### WORK INSTRUCTION
Whenever a line in the data holds the string "should", copy that line.

### RECORDED DATA
──────

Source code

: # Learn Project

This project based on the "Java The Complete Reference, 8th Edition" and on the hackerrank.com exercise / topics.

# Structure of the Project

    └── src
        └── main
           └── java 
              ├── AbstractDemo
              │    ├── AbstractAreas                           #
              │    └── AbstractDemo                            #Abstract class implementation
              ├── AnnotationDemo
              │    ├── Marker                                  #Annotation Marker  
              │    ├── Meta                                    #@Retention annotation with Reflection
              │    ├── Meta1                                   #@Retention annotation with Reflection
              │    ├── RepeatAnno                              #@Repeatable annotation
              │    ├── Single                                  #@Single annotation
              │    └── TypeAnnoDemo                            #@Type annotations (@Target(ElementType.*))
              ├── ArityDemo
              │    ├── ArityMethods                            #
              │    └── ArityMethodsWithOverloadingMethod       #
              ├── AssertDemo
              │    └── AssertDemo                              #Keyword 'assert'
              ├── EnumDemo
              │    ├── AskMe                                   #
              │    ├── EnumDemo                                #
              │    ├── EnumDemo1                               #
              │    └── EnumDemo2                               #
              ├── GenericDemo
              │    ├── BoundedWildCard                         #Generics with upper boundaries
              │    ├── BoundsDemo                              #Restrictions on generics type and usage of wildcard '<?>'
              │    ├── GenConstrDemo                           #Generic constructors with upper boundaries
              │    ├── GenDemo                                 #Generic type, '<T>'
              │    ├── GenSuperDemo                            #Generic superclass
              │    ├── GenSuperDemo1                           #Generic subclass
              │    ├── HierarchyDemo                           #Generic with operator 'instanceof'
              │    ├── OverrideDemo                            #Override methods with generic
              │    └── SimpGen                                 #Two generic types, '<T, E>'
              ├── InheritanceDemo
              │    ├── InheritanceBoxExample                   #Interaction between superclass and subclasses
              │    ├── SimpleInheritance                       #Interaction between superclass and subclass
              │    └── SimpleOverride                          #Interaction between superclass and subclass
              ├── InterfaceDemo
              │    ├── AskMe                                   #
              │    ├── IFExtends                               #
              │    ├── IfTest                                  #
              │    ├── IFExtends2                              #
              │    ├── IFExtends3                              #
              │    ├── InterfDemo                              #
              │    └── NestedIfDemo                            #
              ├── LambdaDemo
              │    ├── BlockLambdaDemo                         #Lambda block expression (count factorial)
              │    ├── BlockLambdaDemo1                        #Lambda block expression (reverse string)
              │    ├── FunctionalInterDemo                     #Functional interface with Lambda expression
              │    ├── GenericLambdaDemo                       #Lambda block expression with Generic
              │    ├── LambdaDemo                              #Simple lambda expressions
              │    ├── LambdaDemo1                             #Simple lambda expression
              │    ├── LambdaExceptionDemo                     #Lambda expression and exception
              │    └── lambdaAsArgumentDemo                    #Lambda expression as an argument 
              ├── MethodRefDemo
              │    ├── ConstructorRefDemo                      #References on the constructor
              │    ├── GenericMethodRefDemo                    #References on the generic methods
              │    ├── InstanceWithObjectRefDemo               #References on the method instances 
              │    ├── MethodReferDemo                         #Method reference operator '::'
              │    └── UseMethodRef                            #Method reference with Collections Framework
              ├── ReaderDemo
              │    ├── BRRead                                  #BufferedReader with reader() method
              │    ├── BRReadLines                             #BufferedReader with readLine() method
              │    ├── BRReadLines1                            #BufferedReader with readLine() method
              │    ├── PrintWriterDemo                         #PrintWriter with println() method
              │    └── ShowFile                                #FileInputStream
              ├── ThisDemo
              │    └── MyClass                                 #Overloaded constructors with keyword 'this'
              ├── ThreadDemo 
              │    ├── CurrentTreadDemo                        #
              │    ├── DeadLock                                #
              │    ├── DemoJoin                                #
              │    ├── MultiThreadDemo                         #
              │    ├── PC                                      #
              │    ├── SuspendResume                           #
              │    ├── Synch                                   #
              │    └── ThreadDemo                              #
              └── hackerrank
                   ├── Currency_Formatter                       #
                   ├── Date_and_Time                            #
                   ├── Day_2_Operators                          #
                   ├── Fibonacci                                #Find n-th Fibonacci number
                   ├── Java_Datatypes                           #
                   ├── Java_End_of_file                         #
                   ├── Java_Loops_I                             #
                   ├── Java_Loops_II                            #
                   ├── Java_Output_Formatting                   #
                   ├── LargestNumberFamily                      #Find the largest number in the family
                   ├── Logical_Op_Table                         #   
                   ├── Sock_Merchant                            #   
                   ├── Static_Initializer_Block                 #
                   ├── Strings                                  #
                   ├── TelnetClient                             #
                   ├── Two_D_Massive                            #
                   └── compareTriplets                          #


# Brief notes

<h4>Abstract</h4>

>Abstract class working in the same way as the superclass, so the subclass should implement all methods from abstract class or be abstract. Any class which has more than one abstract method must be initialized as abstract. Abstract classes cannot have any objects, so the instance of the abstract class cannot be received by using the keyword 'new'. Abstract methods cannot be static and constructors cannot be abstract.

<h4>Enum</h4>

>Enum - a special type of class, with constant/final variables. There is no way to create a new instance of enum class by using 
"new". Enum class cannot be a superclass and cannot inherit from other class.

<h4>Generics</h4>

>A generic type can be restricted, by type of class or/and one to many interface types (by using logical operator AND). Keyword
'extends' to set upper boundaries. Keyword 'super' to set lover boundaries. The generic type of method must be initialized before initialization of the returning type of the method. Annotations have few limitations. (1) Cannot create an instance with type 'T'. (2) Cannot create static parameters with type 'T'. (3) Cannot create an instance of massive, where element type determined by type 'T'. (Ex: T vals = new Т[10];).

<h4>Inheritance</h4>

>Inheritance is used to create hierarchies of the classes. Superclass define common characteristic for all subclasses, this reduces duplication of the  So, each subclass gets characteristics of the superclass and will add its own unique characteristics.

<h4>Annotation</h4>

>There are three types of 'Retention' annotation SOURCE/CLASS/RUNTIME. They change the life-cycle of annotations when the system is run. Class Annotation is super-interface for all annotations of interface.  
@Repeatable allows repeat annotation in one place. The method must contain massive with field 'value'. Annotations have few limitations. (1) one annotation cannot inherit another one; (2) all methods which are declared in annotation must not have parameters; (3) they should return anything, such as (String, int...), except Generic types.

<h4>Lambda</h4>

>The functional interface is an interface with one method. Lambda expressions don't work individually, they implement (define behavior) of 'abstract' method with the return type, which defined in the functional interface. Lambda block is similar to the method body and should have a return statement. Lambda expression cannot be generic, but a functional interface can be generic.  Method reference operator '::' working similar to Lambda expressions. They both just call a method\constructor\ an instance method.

──────

### EXPECTED ANSWER
>Abstract class working in the same way as the superclass, so the subclass should implement all methods from abstract class or be abstract. Any class which has more than one abstract method must be initialized as abstract. Abstract classes cannot have any objects, so the instance of the abstract class cannot be received by using the keyword 'new'. Abstract methods cannot be static and constructors cannot be abstract.
@Repeatable allows repeat annotation in one place. The method must contain massive with field 'value'. Annotations have few limitations. (1) one annotation cannot inherit another one; (2) all methods which are declared in annotation must not have parameters; (3) they should return anything, such as (String, int...), except Generic types.
>The functional interface is an interface with one method. Lambda expressions don't work individually, they implement (define behavior) of 'abstract' method with the return type, which defined in the functional interface. Lambda block is similar to the method body and should have a return statement. Lambda expression cannot be generic, but a functional interface can be generic.  Method reference operator '::' working similar to Lambda expressions. They both just call a method\constructor\ an instance method.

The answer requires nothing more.